When an exterior stile and rail door includes glass, it may also include a glazing compound. The glazing compound waterproofs the glass to the wood parts of the door so finding excess glazing compound around the edges of the glass is expected. But why is that there?
When manufacturing the stiles and rails, the components are moved through equipment that machines the sticking profiles into the door. If the door is expected to have glass installed, only one side of the stile/rail is prepped for sticking, known as the solid sticking. This allows the glass to easily be placed into the door once all the components are assembled.
A glazing compound, which is similar to a caulk, is applied to the solid sticking side of the door. The glass is bedded into the opening and pushed into the compound to ensure there is a tight seal. During this process, the glazing compound will fill in the areas between the wood parts and the glass and will “squeeze out” around the glass lite. At the time of glass installation (glazing) the glazing compound is somewhat runny and sticky and it needs several days to set-up, so it cannot be removed immediately.
A secondary line of glazing compound is added to the open side of the glass and a glazing bead, a piece of wood that has the sticking profile, is nailed into place to hold the glass. With glazing compound on both sides of the door, chance of water getting around the glass is minimized or eliminated and it helps with a superior finish in that stain or paint will not seep down behind the stick or the glazing bead.
This compound should be removed prior to finishing the door. It is incorrect to use a razor knife or a razor scraper to remove glazing squeeze out because it will damage the door, scratch the glass, and can create issues for the glazing compound. The proper tool to use is an awl, which is round with a sharp point. To remove the glazing compound, simply press the awl firmly against the glass and run around the edge of the glazing bead or the sticking. This will leave a nice transition from the glass to the glazing compound to the wood components and allows a good “lap” of finish onto the glass. After running the awl around the perimeter of the glass, use a plastic scraper to lift the compound off the glass. Spraying the glass with glass cleaner will help protect the glass and keep things clean.
While flat glass is most popular, textured glass offers a dramatic and tactile design option. As the name would suggest, textured glass has one side that is not flat due to the texture of the glass.

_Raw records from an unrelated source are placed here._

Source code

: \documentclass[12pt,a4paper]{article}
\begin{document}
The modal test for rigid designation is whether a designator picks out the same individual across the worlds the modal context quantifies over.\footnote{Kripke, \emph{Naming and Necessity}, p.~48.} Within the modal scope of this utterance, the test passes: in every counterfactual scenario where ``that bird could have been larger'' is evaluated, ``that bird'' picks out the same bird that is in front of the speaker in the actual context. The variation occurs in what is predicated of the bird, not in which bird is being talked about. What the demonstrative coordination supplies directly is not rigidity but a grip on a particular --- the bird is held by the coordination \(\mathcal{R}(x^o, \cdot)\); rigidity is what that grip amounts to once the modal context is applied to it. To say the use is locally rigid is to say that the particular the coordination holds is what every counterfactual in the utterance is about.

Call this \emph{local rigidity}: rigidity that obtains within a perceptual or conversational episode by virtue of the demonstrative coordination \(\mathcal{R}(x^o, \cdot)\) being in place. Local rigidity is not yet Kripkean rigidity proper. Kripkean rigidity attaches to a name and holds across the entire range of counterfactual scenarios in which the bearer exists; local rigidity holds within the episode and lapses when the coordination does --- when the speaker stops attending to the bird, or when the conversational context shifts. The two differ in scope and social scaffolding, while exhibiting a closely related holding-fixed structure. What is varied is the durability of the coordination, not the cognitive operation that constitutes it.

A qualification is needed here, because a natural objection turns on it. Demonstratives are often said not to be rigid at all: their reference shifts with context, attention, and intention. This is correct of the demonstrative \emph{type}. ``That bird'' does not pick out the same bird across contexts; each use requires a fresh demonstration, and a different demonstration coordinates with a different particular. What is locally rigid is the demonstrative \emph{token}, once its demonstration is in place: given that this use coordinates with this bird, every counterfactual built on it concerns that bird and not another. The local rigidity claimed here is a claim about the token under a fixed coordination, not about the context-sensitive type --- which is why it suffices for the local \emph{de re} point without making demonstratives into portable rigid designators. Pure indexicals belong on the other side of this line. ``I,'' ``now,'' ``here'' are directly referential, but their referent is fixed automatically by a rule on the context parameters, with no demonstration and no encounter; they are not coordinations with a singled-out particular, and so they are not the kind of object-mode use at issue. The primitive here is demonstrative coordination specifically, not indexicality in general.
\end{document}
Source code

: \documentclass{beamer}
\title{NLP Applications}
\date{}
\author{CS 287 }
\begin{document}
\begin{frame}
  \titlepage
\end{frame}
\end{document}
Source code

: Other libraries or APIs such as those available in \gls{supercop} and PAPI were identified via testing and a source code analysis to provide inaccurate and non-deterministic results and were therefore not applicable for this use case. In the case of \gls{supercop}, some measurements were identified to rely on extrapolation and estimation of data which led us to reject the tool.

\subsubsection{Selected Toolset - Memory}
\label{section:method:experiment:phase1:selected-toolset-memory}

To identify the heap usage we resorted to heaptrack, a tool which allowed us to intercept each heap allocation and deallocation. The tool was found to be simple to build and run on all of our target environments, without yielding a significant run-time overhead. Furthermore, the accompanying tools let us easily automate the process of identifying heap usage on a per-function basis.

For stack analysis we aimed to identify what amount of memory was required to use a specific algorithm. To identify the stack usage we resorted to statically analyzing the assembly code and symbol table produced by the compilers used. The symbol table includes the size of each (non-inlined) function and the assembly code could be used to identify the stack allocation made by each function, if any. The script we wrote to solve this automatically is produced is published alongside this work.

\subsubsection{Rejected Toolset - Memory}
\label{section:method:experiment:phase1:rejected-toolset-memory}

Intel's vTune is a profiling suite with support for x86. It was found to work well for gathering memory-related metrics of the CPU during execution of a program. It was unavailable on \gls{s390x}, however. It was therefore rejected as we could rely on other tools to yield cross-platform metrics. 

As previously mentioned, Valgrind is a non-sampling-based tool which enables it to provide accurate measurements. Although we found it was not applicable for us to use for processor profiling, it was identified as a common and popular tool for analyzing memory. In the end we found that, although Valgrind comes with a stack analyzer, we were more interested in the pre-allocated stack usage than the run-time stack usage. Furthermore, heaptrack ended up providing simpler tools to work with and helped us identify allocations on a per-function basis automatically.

It used to be common practice for the texture to be on the exterior side of the door but due to best glazing practices, the texture is placed to the interior side of the home. Beveled glass is considered the same as flat glass so the bevels will be to the outside of the home.
The process of using glazing compound on both sides of the door is called “double bedding”. As noted above, this allows either side of the door to be to be considered exterior. Why is this important? When hanging an exterior non Water-Barrier door, the solid sticking will always be placed to the exterior side of the unit. Water Barrier doors have an MDO (medium density overlay) applied on the exterior side of the door for superior painting results and for a contiguous skin to help eliminate stile and rail movement especially in extreme exposures. Due to the construction employed in making this kind of door, the glazing bead will be to the outside and the solid sticking will be to the inside. Either way, Reeb Simpson doors are designed and engineered to offer the best in durability.